Pour Philippe Cotelle, il ne fait aucun doute que certaines entreprises payent et que d'autres ont des cyber-assureurs qui payent pour eux. Mais, selon lui, « ces chiffres ne sont pas fiables, il est impossible de dire si on paye plus en France ou pas ». Il rappelle au sujet du commanditaire : « Hiscox est un acteur du marché surtout actif auprès des PME et des ETI. L'étude vise avant tout à faire du buzz pour assurer une promotion commerciale de cet assureur. » De ce point de vue, c'est évidemment le cas de toutes les études sponsorisées par un fournisseur. Reste que la représentativité de l'échantillon est difficile à juger au-delà d'un simple aspect quantitatif.
« Nous avons besoin de rationalité dans la lutte contre les ransomwares » martèle le président de la commission SI de l'AMRAE. Le discours tenu par Hiscox, selon lui, pollue la relation entreprises-cyber-assureurs par de l'irrationnel qui nuit au nécessaire développement du marché de la cyber-assurance et, en amont, à l'encore plus nécessaire amélioration de la gestion des risques IT. Certains assureurs tenteraient, en ce moment, de s'appuyer sur ce genre de chiffres pour justifier des contrats avec des franchises de 50 % : face aux cyber-risques, l'assureur couvre tout le périmètre (y compris une éventuelle rançon) mais seulement à hauteur de la moitié de la valeur.
Position sans ambiguïté de l'AMRAE
Philippe Cotelle insiste avec fermeté : « la position de l'AMRAE est claire : ne jamais payer les rançons. » Pour l'association, la garantie doit couvrir les effets du ransomware mais pas le ransomware lui-même (c'est à dire le paiement de la rançon) : perte d'exploitation, coût de la gestion de crise, etc. Et tout cela « avec une couverture à 100 % ». Il va de soi que plus les attaquants ont une certitude d'être payés, plus ils sont incités à attaquer.
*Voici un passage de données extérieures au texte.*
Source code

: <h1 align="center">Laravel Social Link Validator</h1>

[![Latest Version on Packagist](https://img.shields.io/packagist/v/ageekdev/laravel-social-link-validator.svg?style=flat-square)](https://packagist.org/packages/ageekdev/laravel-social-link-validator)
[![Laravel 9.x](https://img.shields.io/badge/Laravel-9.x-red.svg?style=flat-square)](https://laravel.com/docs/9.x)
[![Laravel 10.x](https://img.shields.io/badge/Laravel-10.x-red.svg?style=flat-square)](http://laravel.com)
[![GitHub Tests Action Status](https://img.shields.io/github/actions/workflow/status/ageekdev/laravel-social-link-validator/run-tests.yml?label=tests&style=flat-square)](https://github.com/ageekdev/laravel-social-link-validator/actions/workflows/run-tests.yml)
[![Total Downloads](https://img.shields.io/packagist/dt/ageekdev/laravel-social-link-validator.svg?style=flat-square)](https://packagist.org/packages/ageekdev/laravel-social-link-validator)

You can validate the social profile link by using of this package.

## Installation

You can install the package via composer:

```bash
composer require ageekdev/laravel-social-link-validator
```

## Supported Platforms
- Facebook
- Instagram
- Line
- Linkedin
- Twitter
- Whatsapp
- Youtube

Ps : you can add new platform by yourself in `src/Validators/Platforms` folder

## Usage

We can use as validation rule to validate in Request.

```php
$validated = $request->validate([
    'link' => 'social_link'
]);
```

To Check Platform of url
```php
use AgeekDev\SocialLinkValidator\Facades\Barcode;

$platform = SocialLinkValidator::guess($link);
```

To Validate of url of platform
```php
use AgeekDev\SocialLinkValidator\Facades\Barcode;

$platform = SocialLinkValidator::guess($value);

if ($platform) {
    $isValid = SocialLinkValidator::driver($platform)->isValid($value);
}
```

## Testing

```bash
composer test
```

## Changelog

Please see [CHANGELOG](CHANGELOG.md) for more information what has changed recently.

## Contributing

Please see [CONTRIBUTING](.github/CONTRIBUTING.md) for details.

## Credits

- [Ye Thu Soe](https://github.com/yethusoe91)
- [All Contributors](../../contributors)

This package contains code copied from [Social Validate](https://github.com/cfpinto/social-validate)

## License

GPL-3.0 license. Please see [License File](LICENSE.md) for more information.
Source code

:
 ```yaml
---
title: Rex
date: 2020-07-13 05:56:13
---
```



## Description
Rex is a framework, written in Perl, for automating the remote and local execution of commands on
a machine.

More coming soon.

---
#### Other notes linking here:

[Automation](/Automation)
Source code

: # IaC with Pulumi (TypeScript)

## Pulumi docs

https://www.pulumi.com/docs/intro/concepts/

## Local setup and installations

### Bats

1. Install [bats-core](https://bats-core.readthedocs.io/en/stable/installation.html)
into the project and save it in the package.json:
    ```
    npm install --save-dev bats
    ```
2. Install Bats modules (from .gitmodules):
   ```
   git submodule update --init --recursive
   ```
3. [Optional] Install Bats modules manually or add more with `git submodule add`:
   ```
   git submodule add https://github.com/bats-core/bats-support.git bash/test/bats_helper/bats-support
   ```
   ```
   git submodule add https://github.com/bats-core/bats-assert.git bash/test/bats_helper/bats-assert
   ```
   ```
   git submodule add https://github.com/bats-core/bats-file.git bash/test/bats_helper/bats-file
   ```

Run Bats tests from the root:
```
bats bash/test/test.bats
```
Face à la multiplication d'études autour de tels sujets mais dont la fiabilité est douteuse selon l'AMRAE, l'association communiquera sa propre étude quantitative à la fin du mois de mai. Cette étude exhaustive et quantifiée de l'état du marché de la cyber-assurance auprès des entreprises françaises, a été réalisée en collaboration avec les grands courtiers. Elle ne concernera, par nature, que les entreprises qui utilisent l'intermédiation d'un courtier pour la souscription de ce type de contrat, ce qui est néanmoins l'essentiel de ce marché selon l'association.